Mucoepidermoid carcinoma (MEC), an extremely rare tumor, arises from the epithelial component of preexisting parotid Warthin tumors (WT). Among the 309 cases of surgically resected WTs in Chinese PLA General Hospital and Beijing Shijitan Hospital of Capital Medical University, 5 cases (1.6%) fulfilled the criteria for MECs transformed from WTs. Clinicopathological characteristics of MECs was demonstrated in order to avoid misdiagnosis of this rare type of tumor. All the 5 patients, 3 males and 2 females, presented painless masses in the parotid gland. MECs were located inside or at the edge of WTs, with an obvious transitional zone between WT and MEC. Basal cells of WTs and epidermoid cells of MECs were strongly positive for cytokeratin CK5/6, CK34βE12, and P63; whereas negative for CK7, CK20, and CEA. Mucous cells of MECs were positive for CK7, CEA, as well as periodic acid-Schiff (PAS), whereas negative for CK5/6, CK34βE12, CK20, and P63. MECs patients were followed up for 25–69 months after surgery, presenting no evidence of recurrence or metastasis. Collectively, MECs arising from WT is very rare. The pathological diagnosis was based on histological morphology, especially the transitional zone between WT and MEC.

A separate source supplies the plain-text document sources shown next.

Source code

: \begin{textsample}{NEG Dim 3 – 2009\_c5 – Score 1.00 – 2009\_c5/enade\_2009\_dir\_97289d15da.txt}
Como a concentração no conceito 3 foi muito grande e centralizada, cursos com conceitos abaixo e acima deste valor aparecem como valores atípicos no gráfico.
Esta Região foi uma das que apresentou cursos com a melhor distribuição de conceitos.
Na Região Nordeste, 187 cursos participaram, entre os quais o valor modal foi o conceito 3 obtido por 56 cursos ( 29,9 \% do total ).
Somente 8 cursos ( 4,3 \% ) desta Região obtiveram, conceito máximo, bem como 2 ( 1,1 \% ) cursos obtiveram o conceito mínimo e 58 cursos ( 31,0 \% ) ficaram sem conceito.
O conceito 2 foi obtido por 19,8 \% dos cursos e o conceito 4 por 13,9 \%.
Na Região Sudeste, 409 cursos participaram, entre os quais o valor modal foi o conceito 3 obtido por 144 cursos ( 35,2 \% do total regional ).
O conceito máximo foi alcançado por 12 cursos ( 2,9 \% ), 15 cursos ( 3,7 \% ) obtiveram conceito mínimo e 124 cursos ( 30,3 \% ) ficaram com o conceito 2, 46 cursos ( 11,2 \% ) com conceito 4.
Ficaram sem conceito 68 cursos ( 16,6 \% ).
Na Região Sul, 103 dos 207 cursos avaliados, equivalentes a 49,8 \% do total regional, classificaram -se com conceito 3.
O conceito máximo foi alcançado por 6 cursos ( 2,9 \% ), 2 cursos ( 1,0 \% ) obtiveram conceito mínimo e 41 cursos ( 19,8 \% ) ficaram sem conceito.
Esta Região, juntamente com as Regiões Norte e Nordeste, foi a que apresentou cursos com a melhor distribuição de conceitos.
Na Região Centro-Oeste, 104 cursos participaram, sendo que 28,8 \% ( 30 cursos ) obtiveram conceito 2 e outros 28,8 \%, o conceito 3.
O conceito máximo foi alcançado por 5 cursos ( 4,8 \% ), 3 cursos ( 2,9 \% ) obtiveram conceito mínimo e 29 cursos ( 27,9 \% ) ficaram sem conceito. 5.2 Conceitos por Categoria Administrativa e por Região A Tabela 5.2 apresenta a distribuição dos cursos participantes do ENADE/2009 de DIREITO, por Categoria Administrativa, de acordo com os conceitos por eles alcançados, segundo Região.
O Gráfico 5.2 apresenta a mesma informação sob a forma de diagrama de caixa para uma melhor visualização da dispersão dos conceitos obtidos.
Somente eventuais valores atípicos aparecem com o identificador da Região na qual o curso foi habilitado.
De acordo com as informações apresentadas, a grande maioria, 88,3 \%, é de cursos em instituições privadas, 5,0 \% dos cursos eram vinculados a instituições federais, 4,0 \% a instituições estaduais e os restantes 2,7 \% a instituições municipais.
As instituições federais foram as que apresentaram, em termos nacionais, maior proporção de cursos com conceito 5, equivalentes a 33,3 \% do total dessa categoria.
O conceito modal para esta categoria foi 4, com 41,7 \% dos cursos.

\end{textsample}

Warthin’s tumor (WT), also known as papillary cystadenoma lymphomatosum, monomorphic adenoma or adenolymphoma, cystadenolymphoma or epitheliolymphoid cyst, which consists of lymphoid stroma and glandular epithelium with characteristic eosinophilic cytoplasm, is a benign tumor of the salivary glands. It is the second most common benign tumor of the parotid gland after pleomorphic adenoma, representing 5–11% of primary tumors in salivary glands1,2. Warthin’s tumor arises mainly in the parotid gland synchronously or metachronously in the same or contralateral gland. It affects mainly males with age of onset at 60–70 years. An increasing incidence for females has been reported in China. The etiology of Warthin’s tumor is unclear; progesterone receptors and smoking may be associated with individual susceptibility to this tumor.
Usually, Warthin tumor presents as a slowly growing, freely moveable, painless soft tissue mass located in the superficial lobe of the parotid gland3, which can be revealed by Ultrasound as a well-defined hypoechoic mass4. Diagnosis is often confirmed by a fine-needle aspiration biopsy (FNAB).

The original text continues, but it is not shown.